PROBLEM REQUIREMENTS: Using the material that follows, identify and copy each line with the string "выводит".

_ _ _ _ _ _ _

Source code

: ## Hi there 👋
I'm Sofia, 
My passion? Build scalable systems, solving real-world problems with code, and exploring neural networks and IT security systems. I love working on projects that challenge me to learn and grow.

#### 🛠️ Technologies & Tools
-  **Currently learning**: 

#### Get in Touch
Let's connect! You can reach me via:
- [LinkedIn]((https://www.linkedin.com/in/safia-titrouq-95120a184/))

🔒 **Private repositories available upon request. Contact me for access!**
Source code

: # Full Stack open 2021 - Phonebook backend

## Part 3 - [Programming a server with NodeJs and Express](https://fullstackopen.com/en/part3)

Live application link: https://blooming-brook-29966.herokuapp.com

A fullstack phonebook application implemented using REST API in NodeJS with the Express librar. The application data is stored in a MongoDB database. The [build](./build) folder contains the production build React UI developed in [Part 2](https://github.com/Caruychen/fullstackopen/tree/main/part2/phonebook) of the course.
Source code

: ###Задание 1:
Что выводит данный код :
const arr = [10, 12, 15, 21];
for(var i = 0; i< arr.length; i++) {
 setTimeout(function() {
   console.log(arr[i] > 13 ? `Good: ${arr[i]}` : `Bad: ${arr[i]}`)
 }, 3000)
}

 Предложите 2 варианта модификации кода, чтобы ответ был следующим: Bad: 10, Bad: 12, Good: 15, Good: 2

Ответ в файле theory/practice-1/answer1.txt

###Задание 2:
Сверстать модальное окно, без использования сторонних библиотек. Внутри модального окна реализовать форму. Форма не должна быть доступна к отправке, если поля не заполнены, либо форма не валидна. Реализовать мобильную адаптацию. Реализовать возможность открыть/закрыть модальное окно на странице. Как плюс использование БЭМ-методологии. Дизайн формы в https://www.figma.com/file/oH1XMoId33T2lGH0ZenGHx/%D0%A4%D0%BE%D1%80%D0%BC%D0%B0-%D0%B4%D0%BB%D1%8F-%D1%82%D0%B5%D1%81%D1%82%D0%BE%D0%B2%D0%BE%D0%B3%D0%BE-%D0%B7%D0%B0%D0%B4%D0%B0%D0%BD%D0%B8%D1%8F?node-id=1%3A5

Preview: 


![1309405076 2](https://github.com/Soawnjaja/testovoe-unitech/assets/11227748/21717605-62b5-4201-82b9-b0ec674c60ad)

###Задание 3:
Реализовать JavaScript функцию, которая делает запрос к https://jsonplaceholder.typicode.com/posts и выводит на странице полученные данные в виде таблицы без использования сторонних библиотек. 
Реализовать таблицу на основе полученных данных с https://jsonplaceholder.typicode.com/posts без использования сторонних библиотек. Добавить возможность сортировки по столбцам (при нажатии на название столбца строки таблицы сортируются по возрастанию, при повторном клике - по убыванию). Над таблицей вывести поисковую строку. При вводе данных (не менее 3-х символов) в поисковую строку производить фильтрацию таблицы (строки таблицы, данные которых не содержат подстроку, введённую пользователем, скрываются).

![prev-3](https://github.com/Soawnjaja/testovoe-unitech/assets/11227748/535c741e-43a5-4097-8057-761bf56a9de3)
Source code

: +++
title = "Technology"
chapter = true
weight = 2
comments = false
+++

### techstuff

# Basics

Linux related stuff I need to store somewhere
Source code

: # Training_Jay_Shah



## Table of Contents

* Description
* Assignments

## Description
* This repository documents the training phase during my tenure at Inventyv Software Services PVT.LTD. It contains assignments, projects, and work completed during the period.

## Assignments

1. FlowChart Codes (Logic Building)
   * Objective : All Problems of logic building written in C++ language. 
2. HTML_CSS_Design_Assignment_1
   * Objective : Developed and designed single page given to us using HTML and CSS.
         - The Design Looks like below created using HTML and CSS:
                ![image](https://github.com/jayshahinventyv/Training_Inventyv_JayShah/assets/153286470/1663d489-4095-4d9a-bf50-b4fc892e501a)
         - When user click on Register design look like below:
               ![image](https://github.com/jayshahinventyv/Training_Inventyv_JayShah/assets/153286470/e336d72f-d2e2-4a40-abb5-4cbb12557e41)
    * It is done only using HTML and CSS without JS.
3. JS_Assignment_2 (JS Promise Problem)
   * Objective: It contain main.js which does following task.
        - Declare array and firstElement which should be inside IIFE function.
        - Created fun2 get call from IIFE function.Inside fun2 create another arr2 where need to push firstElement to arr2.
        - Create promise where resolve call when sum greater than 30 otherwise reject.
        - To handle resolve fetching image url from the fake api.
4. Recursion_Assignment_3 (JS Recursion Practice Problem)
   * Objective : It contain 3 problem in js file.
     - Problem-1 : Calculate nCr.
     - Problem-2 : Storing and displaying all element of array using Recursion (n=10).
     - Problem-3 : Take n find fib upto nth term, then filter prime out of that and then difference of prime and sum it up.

_ _ _ _ _ _ _

RESULT FOR THIS TASK:
Что выводит данный код :
Реализовать JavaScript функцию, которая делает запрос к https://jsonplaceholder.typicode.com/posts и выводит на странице полученные данные в виде таблицы без использования сторонних библиотек. 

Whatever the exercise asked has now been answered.